To carry the Paralympic Flame, presenting partner Lloyds TSB is engaging everyone from the UK to nominate someone, who has made a difference in the community and inspired as well as supported disabled people.
The Torchbearers are grouped in teams of five to carry the flame for the Opening Ceremony of the London 2012 Paralympic Games. It is not compulsory for the Torchbearer to be a disabled person, anyone can be a Paralympic Torchbearer
whether they are disabled or not and the public is being asked to propose such people.
The public can recommend a person who might have brought a positive change in a disabled person’s life or a disabled person that might have reached personal growth and success, maybe a school teacher that has inspired a disabled
student or a family member that encouraged a handicapped child to take up a sport.  
Lloyds TSB has custom built a set of inspirational images that feature famous Paralympians and future stars of Paralympics to mark the launch of its Paralympic Torch Relay nomination campaign.

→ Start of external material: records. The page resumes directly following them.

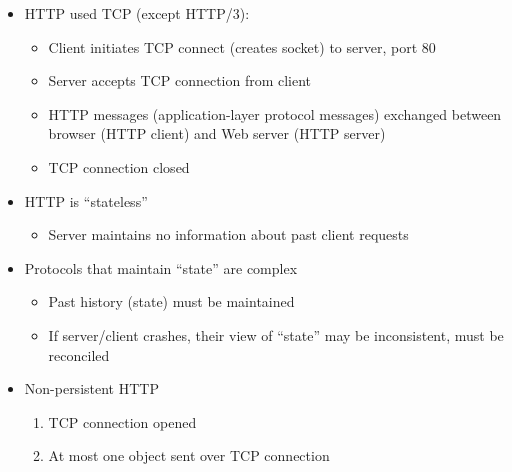 \begin{itemize}
\begin{itemize}
\begin{itemize}
        \end{itemize}

      \item HTTP used TCP (except HTTP/3):

        \begin{itemize}

          \item Client initiates TCP connect (creates socket) to server, port 80

          \item Server accepts TCP connection from client

          \item HTTP messages (application-layer protocol messages) exchanged between browser (HTTP client) and Web server (HTTP server)

          \item TCP connection closed

        \end{itemize}

      \item HTTP is ``stateless''

        \begin{itemize}

          \item Server maintains no information about past client requests

        \end{itemize}

      \item Protocols that maintain ``state'' are complex

        \begin{itemize}

          \item Past history (state) must be maintained

          \item If server/client crashes, their view of ``state'' may be inconsistent, must be reconciled

        \end{itemize}

      \item Non-persistent HTTP

        \begin{enumerate}

          \item TCP connection opened

          \item At most one object sent over TCP connection


\end{enumerate}
\end{itemize}
\end{itemize}
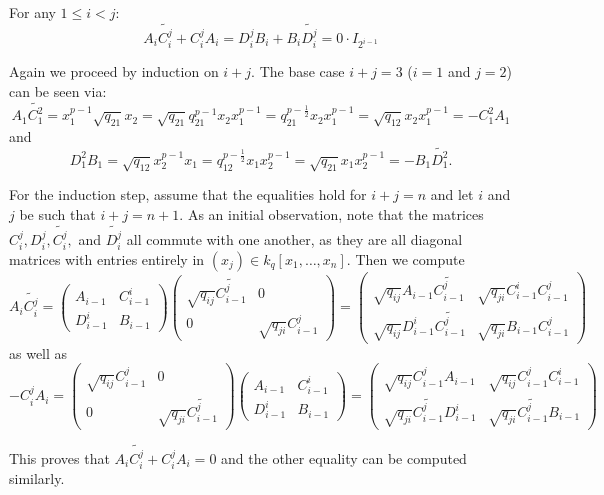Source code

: \documentclass[12pt]{article}
\begin{document}
    \begin{lem}\label{lem:zero-matrix}
        For any $1\le i<j$:
        \[A_i\widetilde{C_i^j}+C_i^jA_{i} = D_i^jB_{i}+B_{i}\widetilde{D_i^j}=0\cdot I_{2^{i-1}}\]
    \end{lem}
    \begin{prf}
    Again we proceed by induction on $i+j.$ The base case $i+j=3$ ($i=1$ and $j=2$) can be seen via:
    \[A_1\widetilde{C_1^2}=x_1^{p-1}\sqrt{q_{21}}x_2=\sqrt{q_{21}}q_{21}^{p-1}x_2x_1^{p-1}=q_{21}^{p-\frac{1}{2}}x_2x_1^{p-1}=\sqrt{q_{12}}x_2x_1^{p-1}=-C_1^2 A_1\]
    and
    \[D_1^2B_1=\sqrt{q_{12}}x_2^{p-1}x_1=q_{12}^{p-\frac{1}{2}}x_1x_2^{p-1}=\sqrt{q_{21}}x_1x_2^{p-1}=-B_1\widetilde{D_1^2}.\]
    
    For the induction step, assume that the equalities hold for $i+j=n$ and let $i$ and $j$ be such that $i+j=n+1$. As an initial observation, note that the matrices $C_i^j, D_i^j, \widetilde{C_i^j},$ and $\widetilde{D_i^j}$ all commute with one another, as they are all diagonal matrices with entries entirely in $(x_j)\in k_q[x_1,\dots, x_n].$ Then we compute
    \[
        A_i\widetilde{C_i^j} =\begin{pmatrix}
            A_{i-1} & C_{i-1}^i\\ D_{i-1}^i & B_{i-1}
        \end{pmatrix}\begin{pmatrix}
            \sqrt{q_{ij}}\widetilde{C_{i-1}^j} & 0\\ 0 & \sqrt{q_{ji}}C_{i-1}^j
        \end{pmatrix}=\begin{pmatrix}
            \sqrt{q_{ij}}A_{i-1}\widetilde{C_{i-1}^j} & \sqrt{q_{ji}}C_{i-1}^iC_{i-1}^j\\
            \sqrt{q_{ij}}D_{i-1}^i\widetilde{C_{i-1}^j} & \sqrt{q_{ji}}B_{i-1}C_{i-1}^j
        \end{pmatrix}
    \]
    as well as
    \[-C_i^jA_i = \begin{pmatrix}
            \sqrt{q_{ij}}C_{i-1}^j & 0\\ 0 & \sqrt{q_{ji}}\widetilde{C_{i-1}^j}
        \end{pmatrix}\begin{pmatrix}
            A_{i-1} & C_{i-1}^i\\ D_{i-1}^i & B_{i-1}
        \end{pmatrix}=\begin{pmatrix}
            \sqrt{q_{ij}}C_{i-1}^jA_{i-1} & \sqrt{q_{ij}}C_{i-1}^jC_{i-1}^i\\
            \sqrt{q_{ji}}\widetilde{C_{i-1}^j}D_{i-1}^i & \sqrt{q_{ji}}\widetilde{C_{i-1}^j}B_{i-1}
        \end{pmatrix}\]
    
    This proves that $A_i\widetilde{C_i^j}+C_i^jA_i=0$ and the other equality can be computed similarly.
    \end{prf}
\end{document}
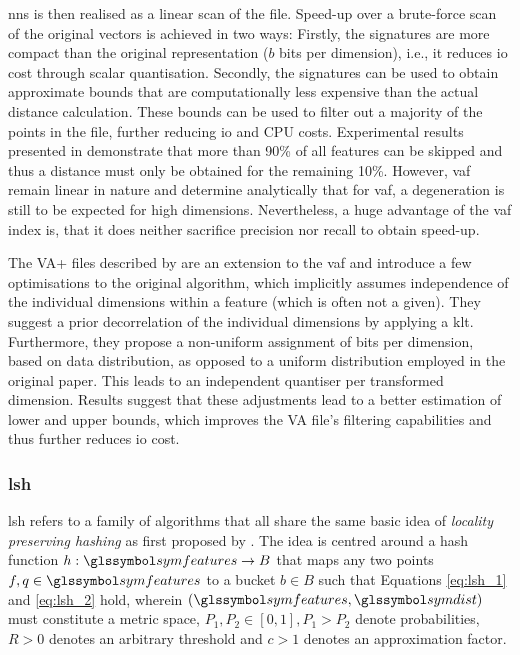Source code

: \acrshort{nns} is then realised as a linear scan of the file. Speed-up over a brute-force scan of the original vectors is achieved in two ways: Firstly, the signatures are more compact than the original representation ($b$ bits per dimension), i.e., it reduces \acrshort{io} cost through scalar quantisation. Secondly, the signatures can be used to obtain approximate bounds that are computationally less expensive than the actual distance calculation. These bounds can be used to filter out a majority of the points in the file, further reducing \acrshort{io} and CPU costs. Experimental results presented in \cite{Weber:1998Va} demonstrate that more than 90\% of all features can be skipped and thus a distance must only be obtained for the remaining 10\%. However, \acrshort{vaf} remain linear in nature and \cite{Echihabi:2021High} determine analytically that for \acrshort{vaf}, a degeneration is still to be expected for high dimensions. Nevertheless, a huge advantage of the \acrshort{vaf} index is, that it does neither sacrifice precision nor recall to obtain speed-up.

The VA+ files described by \cite{Ferhatosmanoglu:2000Vector} are an extension to the \acrshort{vaf} and introduce a few optimisations to the original algorithm, which implicitly assumes independence of the individual dimensions within a feature (which is often not a given). They suggest a prior decorrelation of the individual dimensions by applying a \acrfull{klt}. Furthermore, they propose a non-uniform assignment of bits per dimension, based on data distribution, as opposed to a uniform distribution employed in the original paper. This leads to an independent quantiser per transformed dimension. Results suggest that these adjustments lead to a better estimation of lower and upper bounds, which improves the VA file's filtering capabilities and thus further reduces \acrshort{io} cost.

\subsubsection{\texorpdfstring{\acrfull{lsh}}{Locality Sensitive Hashing (LSH)}}

\acrshort{lsh} refers to a family of algorithms \cite{Echihabi:2021High,Wang:2017ASurvey} that all share the same basic idea of \emph{locality preserving hashing} as first proposed by \cite{Indyk1998:Approximate}. The idea is centred around a hash function $h: \symfeatures \rightarrow B$ that maps any two points $f,q \in \symfeatures$ to a bucket $b \in B$ such that Equations \ref{eq:lsh_1} and \ref{eq:lsh_2} hold, wherein $(\symfeatures, \symdist)$ must constitute a metric space, $P_1, P_2 \in [0, 1], P_1 > P_2$ denote probabilities, $R > 0$ denotes an arbitrary threshold and $c > 1$ denotes an approximation factor.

Lloyds TSB Ambassador for the London 2012 Games and Paralympic Bronze Medallist Ade Adepitan said, “I was lucky to become a Torchbearer in 2004 when the Olympic Flame passed through London for the first time in 56 years as part
of the Athens 2004 Olympic Torch Relay. It was an incredible day and one of my most enduring memories of the Olympic and Paralympic Games.”
Moreover, Ade Adepitan has recommended Owen McGhee, who had started a small charity called the Association of Wheelchair Children. The primary intention of the charity was to equip young wheelchair-users with the skills to help
them achieve an independent living style, reach their optimum potential and also to increase their confidence. The charity has changed not only Adepitan’s life but also the life of many other disabled persons in East London.
Owen McGhee has had a magnanimous impact on the lives of thousands of disabled children in the East end of London and also all across the UK.  Still now, at the age of sixty years he contributes and plays an active role in the
charity which is now known as Go kids Go!